Per anni si è andati avanti così, ma come tutte le cose arriva la fine e la gente sta cominciando a stancarsi che gli vengano propinati prodotti mediocri, cercando altro, cercando storie migliori. Accadendo questo, prodotti tanto andati per la maggiore, perdono mercato e di conseguenza portano meno guadagno.
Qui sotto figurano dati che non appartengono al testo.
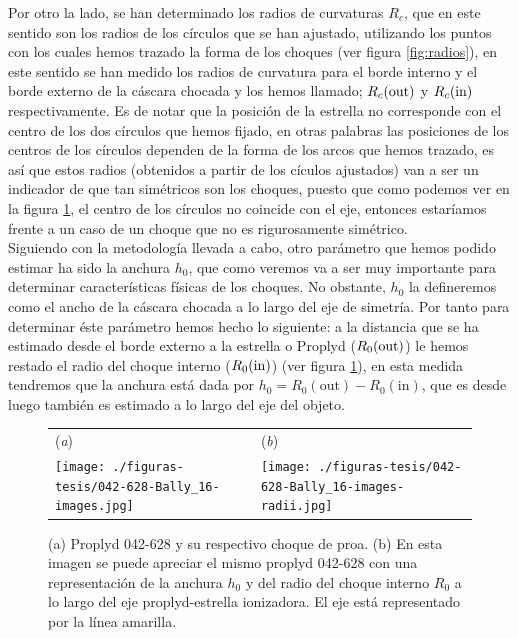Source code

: Por otro la lado, se han determinado los radios de curvaturas \(R_{c}\), que en este sentido son los radios de los círculos que se han ajustado, utilizando los puntos con los cuales hemos trazado la forma de los choques (ver figura \ref{fig:radios}), en este sentido se han medido los radios de curvatura para el borde interno y el borde externo de la cáscara chocada y los hemos llamado; \(R_{c}(\mathrm{out}{})\) y \(R_{c}(\mathrm{in}{})\) respectivamente. Es de notar que la posición de la estrella no corresponde con el centro de los dos círculos que hemos fijado, en otras palabras las posiciones de los centros de los círculos dependen de la forma de los arcos que hemos trazado, es así que estos radios (obtenidos a partir de los cículos ajustados) van a ser un indicador de que tan simétricos son los choques, puesto que como podemos ver en la figura \ref{fig:anchura}, el centro de los círculos no coincide con el eje, entonces estaríamos frente a un caso de un choque que no es rigurosamente simétrico.\\

Siguiendo con la metodología llevada a cabo, otro parámetro que hemos podido estimar ha sido la anchura \(h_{0}\), que como veremos va a ser muy importante para determinar características físicas de los choques. No obstante, \(h_{0}\) la  defineremos como el ancho de la cáscara chocada a lo largo del eje de simetría. Por tanto para determinar éste parámetro hemos hecho lo siguiente: a la distancia que se ha estimado desde el borde externo a la estrella o Proplyd (\(R_{0}(\mathrm{out}{})\)) le hemos restado el radio del choque interno (\(R_{0}(\mathrm{in}{})\)) (ver figura \ref{fig:anchura}), en esta medida tendremos que la anchura está dada por \(h_{0} = R_{0}(\text{out}) - R_{0}(\text{in})\), que es desde luego también es estimado a lo largo del eje del objeto.

\begin{figure}[htp]
\centering
\begin{tabular}{l l}
(\textit{a}) & (\textit{b})  \\
  \texttt{[image: ./figuras-tesis/042-628-Bally\_16-images.jpg]}&
 \texttt{[image: ./figuras-tesis/042-628-Bally\_16-images-radii.jpg]}\\
\end{tabular}
\caption{(a) Proplyd 042-628 y su respectivo choque de proa. (b) En esta imagen se puede apreciar el mismo proplyd 042-628  con una representación de la anchura \(h_{0}\) y del radio del choque interno \(R_{0}\) a lo largo del eje proplyd-estrella ionizadora. El eje está representado por la línea amarilla.  }\label{fig:anchura}
\end{figure}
Perciò non è un caso che ci siano editori che stanno riproponendo opere del passato di qualità, invece di novità. Un esempio è Gargoyle, che oltre a puntare su nuovi autori come Abercrombie, sta riproponendo autori di spessore come Le Guin e Martin, le cui storie sono distanti anni luce dal basso livello di quanto è stato propinato nel passato recente.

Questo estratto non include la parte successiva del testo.